(Dataset entries)
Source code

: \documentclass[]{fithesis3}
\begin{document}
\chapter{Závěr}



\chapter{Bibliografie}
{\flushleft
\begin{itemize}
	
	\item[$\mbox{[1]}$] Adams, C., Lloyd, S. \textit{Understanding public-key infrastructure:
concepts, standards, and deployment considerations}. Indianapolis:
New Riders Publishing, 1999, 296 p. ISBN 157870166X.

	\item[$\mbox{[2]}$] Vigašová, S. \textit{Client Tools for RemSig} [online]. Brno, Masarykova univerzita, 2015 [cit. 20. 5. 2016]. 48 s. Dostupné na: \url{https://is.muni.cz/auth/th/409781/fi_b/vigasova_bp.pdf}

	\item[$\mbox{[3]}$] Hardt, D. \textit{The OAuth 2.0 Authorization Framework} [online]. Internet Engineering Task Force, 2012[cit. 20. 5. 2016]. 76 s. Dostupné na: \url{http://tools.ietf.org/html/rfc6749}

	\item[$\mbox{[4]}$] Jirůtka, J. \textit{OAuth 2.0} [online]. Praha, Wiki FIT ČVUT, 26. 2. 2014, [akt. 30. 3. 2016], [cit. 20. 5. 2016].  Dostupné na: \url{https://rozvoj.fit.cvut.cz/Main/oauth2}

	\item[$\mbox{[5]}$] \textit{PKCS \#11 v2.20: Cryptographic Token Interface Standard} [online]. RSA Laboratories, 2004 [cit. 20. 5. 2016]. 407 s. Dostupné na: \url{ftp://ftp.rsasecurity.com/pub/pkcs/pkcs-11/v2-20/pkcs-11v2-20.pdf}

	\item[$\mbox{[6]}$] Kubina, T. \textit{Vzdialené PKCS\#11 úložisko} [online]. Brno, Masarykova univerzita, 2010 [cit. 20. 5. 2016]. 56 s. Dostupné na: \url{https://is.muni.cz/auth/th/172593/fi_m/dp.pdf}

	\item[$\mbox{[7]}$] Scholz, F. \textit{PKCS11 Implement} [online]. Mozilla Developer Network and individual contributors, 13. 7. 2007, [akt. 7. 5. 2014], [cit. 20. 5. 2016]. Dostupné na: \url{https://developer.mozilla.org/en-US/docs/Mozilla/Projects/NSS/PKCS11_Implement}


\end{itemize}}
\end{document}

▶ To do: This calls for all of the entries above, repeated exactly.

▶ Solved problem:
Source code

: \documentclass[]{fithesis3}
\begin{document}
\chapter{Závěr}



\chapter{Bibliografie}
{\flushleft
\begin{itemize}
	
	\item[$\mbox{[1]}$] Adams, C., Lloyd, S. \textit{Understanding public-key infrastructure:
concepts, standards, and deployment considerations}. Indianapolis:
New Riders Publishing, 1999, 296 p. ISBN 157870166X.

	\item[$\mbox{[2]}$] Vigašová, S. \textit{Client Tools for RemSig} [online]. Brno, Masarykova univerzita, 2015 [cit. 20. 5. 2016]. 48 s. Dostupné na: \url{https://is.muni.cz/auth/th/409781/fi_b/vigasova_bp.pdf}

	\item[$\mbox{[3]}$] Hardt, D. \textit{The OAuth 2.0 Authorization Framework} [online]. Internet Engineering Task Force, 2012[cit. 20. 5. 2016]. 76 s. Dostupné na: \url{http://tools.ietf.org/html/rfc6749}

	\item[$\mbox{[4]}$] Jirůtka, J. \textit{OAuth 2.0} [online]. Praha, Wiki FIT ČVUT, 26. 2. 2014, [akt. 30. 3. 2016], [cit. 20. 5. 2016].  Dostupné na: \url{https://rozvoj.fit.cvut.cz/Main/oauth2}

	\item[$\mbox{[5]}$] \textit{PKCS \#11 v2.20: Cryptographic Token Interface Standard} [online]. RSA Laboratories, 2004 [cit. 20. 5. 2016]. 407 s. Dostupné na: \url{ftp://ftp.rsasecurity.com/pub/pkcs/pkcs-11/v2-20/pkcs-11v2-20.pdf}

	\item[$\mbox{[6]}$] Kubina, T. \textit{Vzdialené PKCS\#11 úložisko} [online]. Brno, Masarykova univerzita, 2010 [cit. 20. 5. 2016]. 56 s. Dostupné na: \url{https://is.muni.cz/auth/th/172593/fi_m/dp.pdf}

	\item[$\mbox{[7]}$] Scholz, F. \textit{PKCS11 Implement} [online]. Mozilla Developer Network and individual contributors, 13. 7. 2007, [akt. 7. 5. 2014], [cit. 20. 5. 2016]. Dostupné na: \url{https://developer.mozilla.org/en-US/docs/Mozilla/Projects/NSS/PKCS11_Implement}


\end{itemize}}
\end{document}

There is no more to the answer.